The changes to the CCA mean that the law in Australia now aligns with comparable jurisdictions, including the US, Europe and Canada.
Key Business Risks
In reviewing IP licensing arrangements, organisations and individuals must consider competition implications.
A key risk area for organisations and individuals arising from the changes to the CCA includes cross licensing and conditional licensing between competitors, or potential competitors, where the licensing or assignment of IP rights will amount to cartel conduct. Such conduct includes provisions that have the purpose, effect or likely effect of fixing prices, allocating markets or restricting production, capacity or supply.
Specific conduct that may risk breaching the prohibitions on anti-competitive conduct in the CCA includes: arise from contracts, arrangements or understandings that:
- assign IP rights including patents, registered designs, copyright or eligible circuit layout rights;
- provide for patent pooling, which involves licensing one or more patents to third parties;
- provide for reverse payment settlements or “pay-for-delay” arrangements, which are commonly used to settle patent infringement litigation;
- provide for grant-back obligations, under which improvements to licensed technology is licensed back to the licensor; and
- provide for hold-up arrangements, which involves patent holders imposing higher license fees on users after they have invested up front.
A certification trade mark (CTM) is not considered by the ACCC to be exposed to additional risk with the repeal of the exceptions as the ACCC will have already assessed the competition impacts of the proposed CTM rules in providing approval for the CTM and found that the rules would not be to the public detriment. The ACCC has confirmed in its guidelines on the repeal of section 51(3) of the CCA that it does not foresee a situation where it approves CTM rules and later takes action against parties acting in accordance with these approved rules.
The options available to organisations and individuals to reduce these risks are to:
- remove any provisions in existing contracts, arrangements or understandings that will now breach the CCA and cease implementing such provisions;
- for future contracts, arrangements or understandings, to either refrain from including such provisions or apply to the ACCC for an appropriate authorisation, under which the conduct will not be held to breach the CCA.
In applying for authorisation from the ACCC, businesses will need to establish that provisions in question in the contract, arrangement or understanding will not substantially lessen competition or that the public benefit of the provision in question will outweigh the public detriment.
It is important to note that the authorisation will only apply to conduct engaged in after the authorisation was granted.
As an alternative to authorisation, a business can notify the ACCC of the conduct in question in circumstances where the conduct the parties propose to engage in would be classed as exclusive dealing.
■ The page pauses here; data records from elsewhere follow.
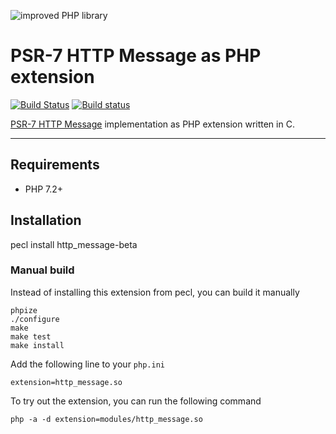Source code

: ![improved PHP library](https://user-images.githubusercontent.com/100821/46372249-e5eb7500-c68a-11e8-801a-2ee57da3e5e3.png)

# PSR-7 HTTP Message as PHP extension

[![Build Status](https://travis-ci.org/improved-php-library/http-message.svg?branch=master)](https://travis-ci.org/improved-php-library/http-message)
[![Build status](https://ci.appveyor.com/api/projects/status/7rof1vr8mv4kam17/branch/master?svg=true)](https://ci.appveyor.com/project/jasny/http_message/branch/master)

[PSR-7 HTTP Message](https://www.php-fig.org/psr/psr-7/) implementation as PHP extension written in C.

---

## Requirements

* PHP 7.2+

## Installation

pecl install http_message-beta

### Manual build

Instead of installing this extension from pecl, you can build it manually

    phpize
    ./configure
    make
    make test
    make install

Add the following line to your `php.ini`

    extension=http_message.so

To try out the extension, you can run the following command

    php -a -d extension=modules/http_message.so

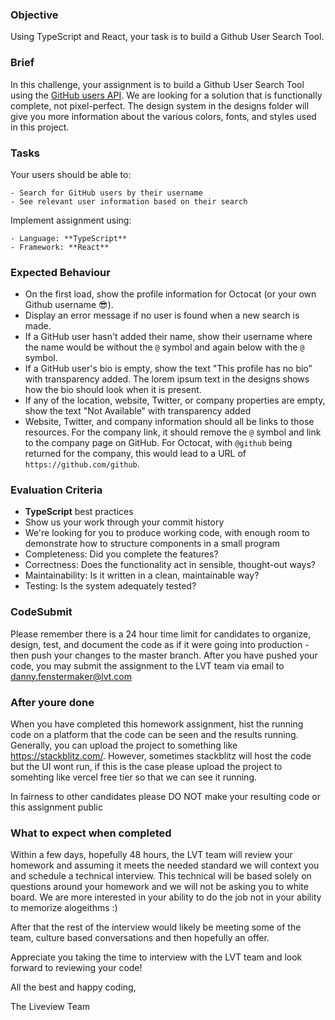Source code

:### Objective

Using TypeScript and React, your task is to build a Github User Search Tool.

### Brief

In this challenge, your assignment is to build a Github User Search Tool using the [GitHub users API](https://docs.github.com/en/rest/reference/users#get-a-user). We are looking for a solution that is functionally complete, not pixel-perfect. The design system in the designs folder will give you more information about the various colors, fonts, and styles used in this project.

### Tasks

Your users should be able to:

    - Search for GitHub users by their username
    - See relevant user information based on their search

Implement assignment using:

    - Language: **TypeScript**
    - Framework: **React**

### Expected Behaviour

-   On the first load, show the profile information for Octocat (or your own Github username 😎).
-   Display an error message if no user is found when a new search is made.
-   If a GitHub user hasn't added their name, show their username where the name would be without the `@` symbol and again below with the `@` symbol.
-   If a GitHub user's bio is empty, show the text "This profile has no bio" with transparency added. The lorem ipsum text in the designs shows how the bio should look when it is present.
-   If any of the location, website, Twitter, or company properties are empty, show the text "Not Available" with transparency added
-   Website, Twitter, and company information should all be links to those resources. For the company link, it should remove the `@` symbol and link to the company page on GitHub. For Octocat, with `@github` being returned for the company, this would lead to a URL of `https://github.com/github`.

### Evaluation Criteria

-   **TypeScript** best practices
-   Show us your work through your commit history
-   We're looking for you to produce working code, with enough room to demonstrate how to structure components in a small program
-   Completeness: Did you complete the features?
-   Correctness: Does the functionality act in sensible, thought-out ways?
-   Maintainability: Is it written in a clean, maintainable way?
-   Testing: Is the system adequately tested?

### CodeSubmit

Please remember there is a 24 hour time limit for candidates to organize, design, test, and document the code as if it were going into production - then push your changes to the master branch. After you have pushed your code, you may submit the assignment to the LVT team via email to danny.fenstermaker@lvt.com

### After youre done

When you have completed this homework assignment, hist the running code on a platform that the code can be seen and the results running. Generally, you can upload the project to something like
https://stackblitz.com/. However, sometimes stackblitz will host the code but the UI wont run, if this is the case please upload the project to somehting like vercel free tier so that we can 
see it running. 

In fairness to other candidates please DO NOT make your resulting code or this assignment public

### What to expect when completed

Within a few days, hopefully 48 hours, the LVT team will review your homework and assuming it meets the needed standard we will context you and schedule a technical interview. This technical will be based
solely on questions around your homework and we will not be asking you to white board. We are more interested in your ability to do the job not in your ability to memorize alogeithms :)

After that the rest of the interview would likely be meeting some of the team, culture based conversations and then hopefully an offer.

Appreciate you taking the time to interview with the LVT team and look forward to reviewing your code!

All the best and happy coding,

The Liveview Team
The notification will come into force after being validly lodged with the ACCC unless the ACCC objects to the notification. The ACCC may only object to a notification if the likely benefit to the public from the notified arrangements would not outweigh the likely public detriment.
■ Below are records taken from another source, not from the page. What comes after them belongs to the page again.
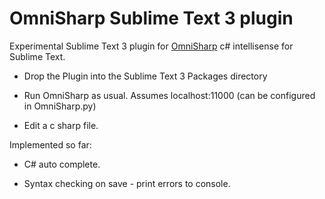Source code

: OmniSharp Sublime Text 3 plugin
========================
Experimental Sublime Text 3 plugin for [OmniSharp](https://github.com/nosami/Omnisharp) c# intellisense for Sublime Text.

 * Drop the Plugin into the Sublime Text 3 Packages directory

 * Run OmniSharp as usual. Assumes localhost:11000 (can be configured in OmniSharp.py)

 * Edit a c sharp file.

Implemented so far:

 * C# auto complete.

 * Syntax checking on save - print errors to console.

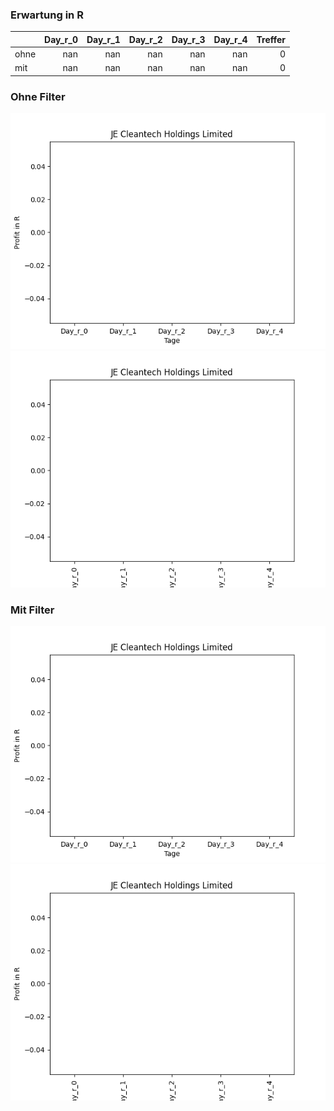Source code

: ### Erwartung in R
|      |   Day_r_0 |   Day_r_1 |   Day_r_2 |   Day_r_3 |   Day_r_4 |   Treffer |
|:-----|----------:|----------:|----------:|----------:|----------:|----------:|
| ohne |       nan |       nan |       nan |       nan |       nan |         0 |
| mit  |       nan |       nan |       nan |       nan |       nan |         0 |

### Ohne Filter
![image info](./data/JCSE_box_all.png)
![image info](./data/JCSE_median_all.png)

### Mit Filter
![image info](./data/JCSE_box_filtered.png)
![image info](./data/JCSE_median_filtered.png)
The CCA provides for both civil and criminal penalties for breaches of Part IV of the CCA. For corporations, the penalties are the greater of:
- $10 million;
- three times the value of the benefit obtained as a direct or indirect result of the act or omission; or
- 10% of the corporation’s annual turnover in the 12 month period following the contravening conduct.
In respect of individuals, the following penalties may apply:
- $500,000 for civil offences; and
- up to 10 years in jail and/or a fine of up to $420,000 for each offence in respect of the criminal cartel provisions of the CCA.